--- What to produce ---
Filter this material down to the lines that hold "whether", copying each one.

_ _ _ _

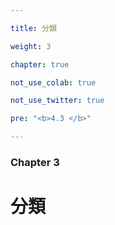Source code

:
 ```yaml
---

title: 分類

weight: 3

chapter: true

not_use_colab: true

not_use_twitter: true

pre: "<b>4.3 </b>"

---
```




### Chapter 3



# 分類



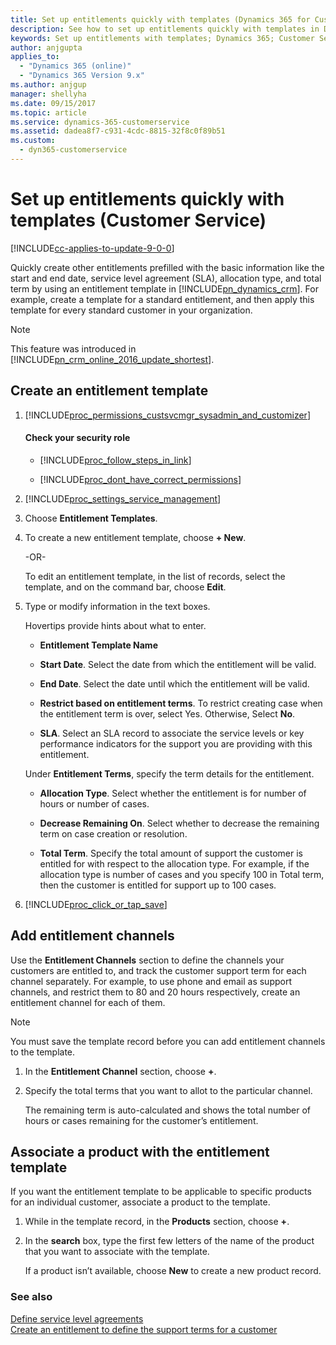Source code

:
 ```yaml
---
title: Set up entitlements quickly with templates (Dynamics 365 for Customer Service) | MicrosoftDocs
description: See how to set up entitlements quickly with templates in Dynamics 365 for Customer Service
keywords: Set up entitlements with templates; Dynamics 365; Customer Service
author: anjgupta
applies_to: 
  - "Dynamics 365 (online)"
  - "Dynamics 365 Version 9.x"
ms.author: anjgup
manager: shellyha
ms.date: 09/15/2017
ms.topic: article
ms.service: dynamics-365-customerservice
ms.assetid: dadea8f7-c931-4cdc-8815-32f8c0f89b51
ms.custom:
  - dyn365-customerservice
---
```


# Set up entitlements quickly with templates (Customer Service)

[!INCLUDE[cc-applies-to-update-9-0-0](../includes/cc_applies_to_update_9_0_0.md)]

Quickly create other entitlements prefilled with the basic information like the start and end date, service level agreement (SLA), allocation type, and total term by using an entitlement template in [!INCLUDE[pn_dynamics_crm](../includes/pn-dynamics-crm.md)]. For example, create a template for a standard entitlement, and then apply this template for every standard customer in your organization.  
  
> [!NOTE]
> This feature was introduced in [!INCLUDE[pn_crm_online_2016_update_shortest](../includes/pn-crm-online-2016-update-shortest.md)].
  
## Create an entitlement template  
  
1. [!INCLUDE[proc_permissions_custsvcmgr_sysadmin_and_customizer](../includes/proc-permissions-custsvcmgr-sysadmin-and-customizer.md)]  
  
    #### Check your security role  
  
    - [!INCLUDE[proc_follow_steps_in_link](../includes/proc-follow-steps-in-link.md)]  
  
    - [!INCLUDE[proc_dont_have_correct_permissions](../includes/proc-dont-have-correct-permissions.md)]  
  
2. [!INCLUDE[proc_settings_service_management](../includes/proc-settings-service-management.md)]  
  
3.  Choose **Entitlement Templates**.  
  
4.  To create a new entitlement template, choose **+ New**.  
  
     -OR-  
  
     To edit an entitlement template, in the list of records, select the template, and on the command bar, choose **Edit**.  
  
5.  Type or modify information in the text boxes.  
  
     Hovertips provide hints about what to enter.  
  
    - **Entitlement Template Name**  
  
    - **Start Date**. Select the date from which the entitlement will be valid.  
  
    - **End Date**. Select the date until which the entitlement will be valid.  
  
    - **Restrict based on entitlement terms**. To restrict creating case when the entitlement term is over, select Yes. Otherwise, Select **No**.  
  
    - **SLA**. Select an SLA record to associate the service levels or key performance indicators for the support you are providing with this entitlement.  
  
     Under **Entitlement Terms**, specify the term details for the entitlement.  
  
    - **Allocation Type**. Select whether the entitlement is for number of hours or number of cases.  
  
    - **Decrease Remaining On**. Select whether to decrease the remaining term on case creation or resolution.  
  
    - **Total Term**. Specify the total amount of support the customer is entitled for with respect to the allocation type. For example, if the allocation type is number of cases and you specify 100 in Total term, then the customer is entitled for support up to 100 cases.  
  
6. [!INCLUDE[proc_click_or_tap_save](../includes/proc-click-or-tap-save.md)]  
  
## Add entitlement channels  
 Use the **Entitlement Channels** section to define the channels your customers are entitled to, and track the customer support term for each channel separately. For example, to use phone and email as support channels, and restrict them to 80 and 20 hours respectively, create an entitlement channel for each of them.  
  
> [!NOTE]
>  You must save the template record before you can add entitlement channels to the template.  
  
1.  In the **Entitlement Channel** section, choose **+**.  
  
2.  Specify the total terms that you want to allot to the particular channel.  
  
     The remaining term is auto-calculated and shows the total number of hours or cases remaining for the customer’s entitlement.  
  
## Associate a product with the entitlement template  
 If you want the entitlement template to be applicable to specific products for an individual customer, associate a product to the template.  
  
1.  While in the template record, in the **Products** section, choose **+**.  
  
2.  In the **search** box, type the first few letters of the name of the product that you want to associate with the template.  
  
     If a product isn’t available, choose **New** to create a new product record.  
  
### See also  
 [Define service level agreements](define-service-level-agreements.md)   
 [Create an entitlement to define the support terms for a customer](create-entitlement-define-support-terms-customer.md)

_ _ _ _

--- Answer section ---
    - **Allocation Type**. Select whether the entitlement is for number of hours or number of cases.  
    - **Decrease Remaining On**. Select whether to decrease the remaining term on case creation or resolution.  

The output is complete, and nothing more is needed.